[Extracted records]
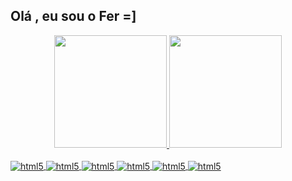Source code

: ## Olá , eu sou o Fer =]

<div align="center">
  <a href="https://github.com/ferv21">
  <img height="180em" src="https://github-readme-stats.vercel.app/api?username=ferv21&show_icons=true&theme=dracula&include_all_commits=true&count_private=true"/>
  <img height="180em" src="https://github-readme-stats.vercel.app/api/top-langs/?username=ferv21&layout=compact&langs_count=7&theme=dracula"/>
</div>

  
  <div styled="display: inline-block"><br/>
     <img align="center" alt="html5" src="https://img.shields.io/badge/HTML5-E34F26?style=for-the-badge&logo=html5&logoColor=white" /> 
     <img align="center" alt="html5" src="https://img.shields.io/badge/CSS3-1572B6?style=for-the-badge&logo=css3&logoColor=white" /> 
     <img align="center" alt="html5" src="https://img.shields.io/badge/Sass-CC6699?style=for-the-badge&logo=sass&logoColor=white" /> 
     <img align="center" alt="html5" src="https://img.shields.io/badge/JavaScript-F7DF1E?style=for-the-badge&logo=javascript&logoColor=black" /> 
     <img align="center" alt="html5" src="https://img.shields.io/badge/TypeScript-007ACC?style=for-the-badge&logo=typescript&logoColor=white" /> 
     <img align="center" alt="html5" src="https://img.shields.io/badge/React-20232A?style=for-the-badge&logo=react&logoColor=61DAFB" /> 
  </div>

Assignment: What is needed here is an exact transcription of every record above, with images excluded.

Solution to the exercise:
Source code

: ## Olá , eu sou o Fer =]

<div align="center">
  <a href="https://github.com/ferv21">
  <img height="180em" src="https://github-readme-stats.vercel.app/api?username=ferv21&show_icons=true&theme=dracula&include_all_commits=true&count_private=true"/>
  <img height="180em" src="https://github-readme-stats.vercel.app/api/top-langs/?username=ferv21&layout=compact&langs_count=7&theme=dracula"/>
</div>

  
  <div styled="display: inline-block"><br/>
     <img align="center" alt="html5" src="https://img.shields.io/badge/HTML5-E34F26?style=for-the-badge&logo=html5&logoColor=white" /> 
     <img align="center" alt="html5" src="https://img.shields.io/badge/CSS3-1572B6?style=for-the-badge&logo=css3&logoColor=white" /> 
     <img align="center" alt="html5" src="https://img.shields.io/badge/Sass-CC6699?style=for-the-badge&logo=sass&logoColor=white" /> 
     <img align="center" alt="html5" src="https://img.shields.io/badge/JavaScript-F7DF1E?style=for-the-badge&logo=javascript&logoColor=black" /> 
     <img align="center" alt="html5" src="https://img.shields.io/badge/TypeScript-007ACC?style=for-the-badge&logo=typescript&logoColor=white" /> 
     <img align="center" alt="html5" src="https://img.shields.io/badge/React-20232A?style=for-the-badge&logo=react&logoColor=61DAFB" /> 
  </div>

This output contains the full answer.